→ **DESCRIPTION OF THE TASK**
Beginning at whichever line contains "gives ordinary integration.", reproduce each line of the records below word for word, ending with the last, and add nothing.

→ **RECORDS FOR THIS TASK**
......
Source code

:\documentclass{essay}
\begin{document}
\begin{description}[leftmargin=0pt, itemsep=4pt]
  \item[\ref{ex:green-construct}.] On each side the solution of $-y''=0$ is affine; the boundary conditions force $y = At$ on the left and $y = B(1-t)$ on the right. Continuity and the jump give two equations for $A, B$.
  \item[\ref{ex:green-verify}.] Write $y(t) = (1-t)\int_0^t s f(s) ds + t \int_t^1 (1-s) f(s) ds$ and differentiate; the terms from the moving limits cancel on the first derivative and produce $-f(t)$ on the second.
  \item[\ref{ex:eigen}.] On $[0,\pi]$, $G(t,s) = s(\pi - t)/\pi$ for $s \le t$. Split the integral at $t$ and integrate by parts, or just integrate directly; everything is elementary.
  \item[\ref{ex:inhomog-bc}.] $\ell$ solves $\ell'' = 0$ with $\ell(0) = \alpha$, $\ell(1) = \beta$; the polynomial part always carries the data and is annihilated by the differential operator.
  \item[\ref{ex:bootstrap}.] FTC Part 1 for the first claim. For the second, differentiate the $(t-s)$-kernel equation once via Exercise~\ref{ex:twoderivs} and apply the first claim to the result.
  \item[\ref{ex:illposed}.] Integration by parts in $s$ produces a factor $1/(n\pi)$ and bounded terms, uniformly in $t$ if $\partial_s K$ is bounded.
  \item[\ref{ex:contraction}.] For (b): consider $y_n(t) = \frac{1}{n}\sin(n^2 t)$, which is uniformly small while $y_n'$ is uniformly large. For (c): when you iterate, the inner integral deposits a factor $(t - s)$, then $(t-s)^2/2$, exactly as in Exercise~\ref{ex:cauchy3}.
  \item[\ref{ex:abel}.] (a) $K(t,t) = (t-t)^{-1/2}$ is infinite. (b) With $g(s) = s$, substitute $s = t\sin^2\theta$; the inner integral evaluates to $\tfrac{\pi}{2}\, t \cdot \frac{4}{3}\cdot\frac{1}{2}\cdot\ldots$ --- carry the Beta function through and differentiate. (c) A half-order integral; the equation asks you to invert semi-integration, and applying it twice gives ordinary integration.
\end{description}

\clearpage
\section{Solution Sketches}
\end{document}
......
→ **EXERCISE ANSWER**
  \item[\ref{ex:abel}.] (a) $K(t,t) = (t-t)^{-1/2}$ is infinite. (b) With $g(s) = s$, substitute $s = t\sin^2\theta$; the inner integral evaluates to $\tfrac{\pi}{2}\, t \cdot \frac{4}{3}\cdot\frac{1}{2}\cdot\ldots$ --- carry the Beta function through and differentiate. (c) A half-order integral; the equation asks you to invert semi-integration, and applying it twice gives ordinary integration.
\end{description}

\clearpage
\section{Solution Sketches}
\end{document}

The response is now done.